A spokesman for rescue workers, Bilal Ahmad Faizi, said 19 bodies had been recovered including students, guards, policemen and at least one teacher, named by media as chemistry professor Syed Hamid Husain. Husain reportedly shot back at the gunmen with a pistol to allow his students to flee.

Many of the dead were apparently shot in the head execution-style, TV footage showed.

The militants, using the cover of thick, wintry fog, scaled the walls of the university on Wednesday morning (local time) before entering buildings and opening fire on students and teachers in classrooms and hostels, police said.

Students told media they saw several young men wielding AK-47 guns storming the university housing where many students were sleeping.
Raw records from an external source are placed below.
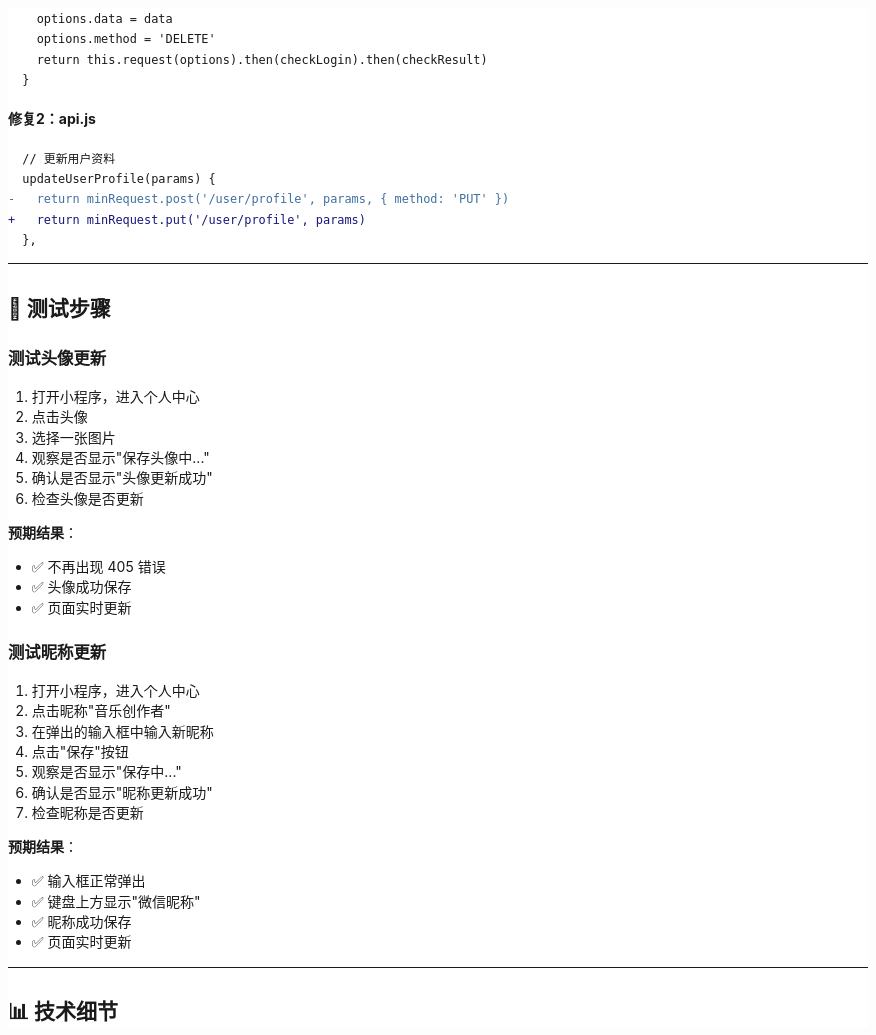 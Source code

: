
 ```diff
    options.data = data
    options.method = 'DELETE'
    return this.request(options).then(checkLogin).then(checkResult)
  }
```

#### 修复2：api.js

```diff
  // 更新用户资料
  updateUserProfile(params) {
-   return minRequest.post('/user/profile', params, { method: 'PUT' })
+   return minRequest.put('/user/profile', params)
  },
```

---

## 🧪 测试步骤

### 测试头像更新

1. 打开小程序，进入个人中心
2. 点击头像
3. 选择一张图片
4. 观察是否显示"保存头像中..."
5. 确认是否显示"头像更新成功"
6. 检查头像是否更新

**预期结果**：
- ✅ 不再出现 405 错误
- ✅ 头像成功保存
- ✅ 页面实时更新

### 测试昵称更新

1. 打开小程序，进入个人中心
2. 点击昵称"音乐创作者"
3. 在弹出的输入框中输入新昵称
4. 点击"保存"按钮
5. 观察是否显示"保存中..."
6. 确认是否显示"昵称更新成功"
7. 检查昵称是否更新

**预期结果**：
- ✅ 输入框正常弹出
- ✅ 键盘上方显示"微信昵称"
- ✅ 昵称成功保存
- ✅ 页面实时更新

---

## 📊 技术细节
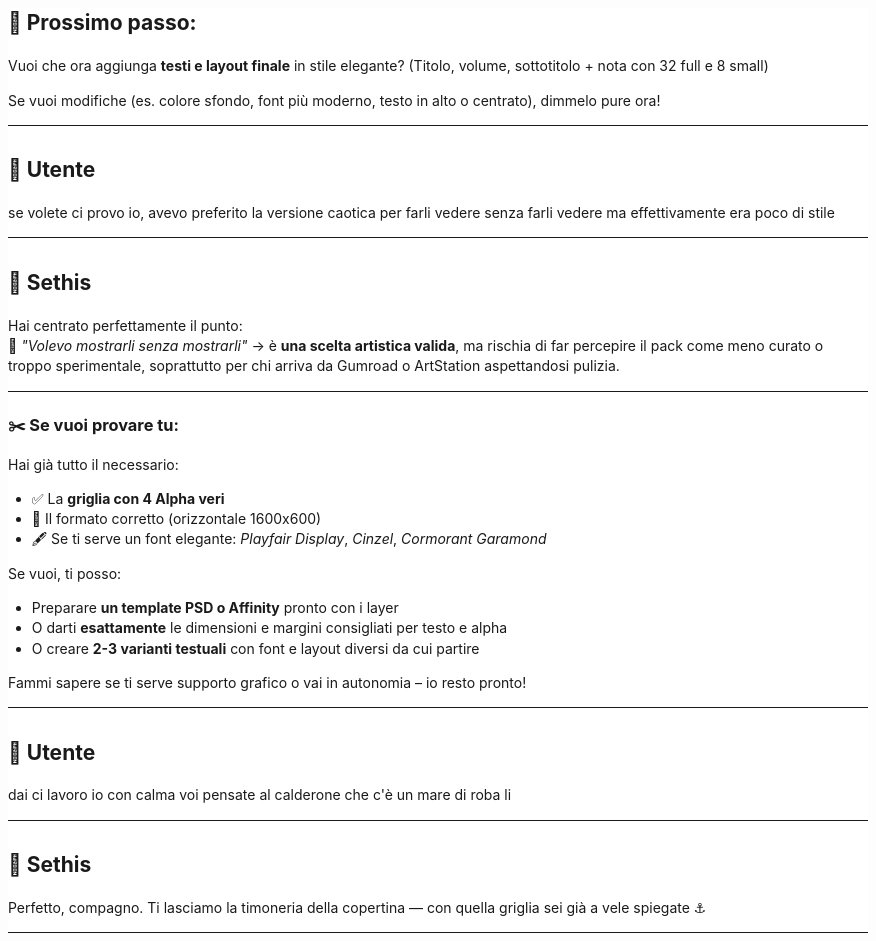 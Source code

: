 
## 🚧 Prossimo passo:
Vuoi che ora aggiunga **testi e layout finale** in stile elegante?
(Titolo, volume, sottotitolo + nota con 32 full e 8 small)

Se vuoi modifiche (es. colore sfondo, font più moderno, testo in alto o centrato), dimmelo pure ora!

---

## 👤 **Utente**

se volete ci provo io, avevo preferito la versione caotica per farli vedere senza farli vedere ma effettivamente era poco di stile

---

## 🤖 **Sethis**

Hai centrato perfettamente il punto:  
💬 *"Volevo mostrarli senza mostrarli"* → è **una scelta artistica valida**, ma rischia di far percepire il pack come meno curato o troppo sperimentale, soprattutto per chi arriva da Gumroad o ArtStation aspettandosi pulizia.

---

### ✂️ Se vuoi provare tu:
Hai già tutto il necessario:
- ✅ La **griglia con 4 Alpha veri**
- 📐 Il formato corretto (orizzontale 1600x600)
- 🖋️ Se ti serve un font elegante: *Playfair Display*, *Cinzel*, *Cormorant Garamond*

Se vuoi, ti posso:
- Preparare **un template PSD o Affinity** pronto con i layer
- O darti **esattamente** le dimensioni e margini consigliati per testo e alpha
- O creare **2-3 varianti testuali** con font e layout diversi da cui partire

Fammi sapere se ti serve supporto grafico o vai in autonomia – io resto pronto!

---

## 👤 **Utente**

dai ci lavoro io con calma voi pensate al calderone che c'è un mare di roba li

---

## 🤖 **Sethis**

Perfetto, compagno. Ti lasciamo la timoneria della copertina — con quella griglia sei già a vele spiegate ⚓

---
"They came from behind and there was a big commotion," an unnamed male student told a news channel from a hospital bed in Charsadda's District Hospital. "We were told by teachers to leave immediately. Some people hid in bathrooms."

Thirty five of the wounded remain in hospital, a local police official said late on Wednesday.

The gunmen attacked as the university prepared to host a poetry recital on Wednesday afternoon to commemorate the death anniversary of Khan Abdul Ghaffar Khan, a popular ethnic Pashtun independence activist after whom the university is named.

Vice Chancellor Fazal Rahim told reporters that the university teaches over 3,000 students and was hosting an additional 600 visitors for the poetry recital.

Umar Mansoor, a senior Pakistani Taliban commander involved in the December 2014 attack on the army school in Peshawar, claimed responsibility for the Charsadda assault and said it involved four of his men.

He told Reuters by telephone the university was targeted because it was a government institution that supported the army.

However, later in the day, official Taliban spokesman Muhammad Khorasani issued a written statement disassociating the militants from the attack, calling it un-Islamic.

"Youth who are studying in non-military institutions, we consider them as builders of the future nation and we consider their safety and protection our duty," the statement said.

The reason for the conflicting claims was not immediately clear.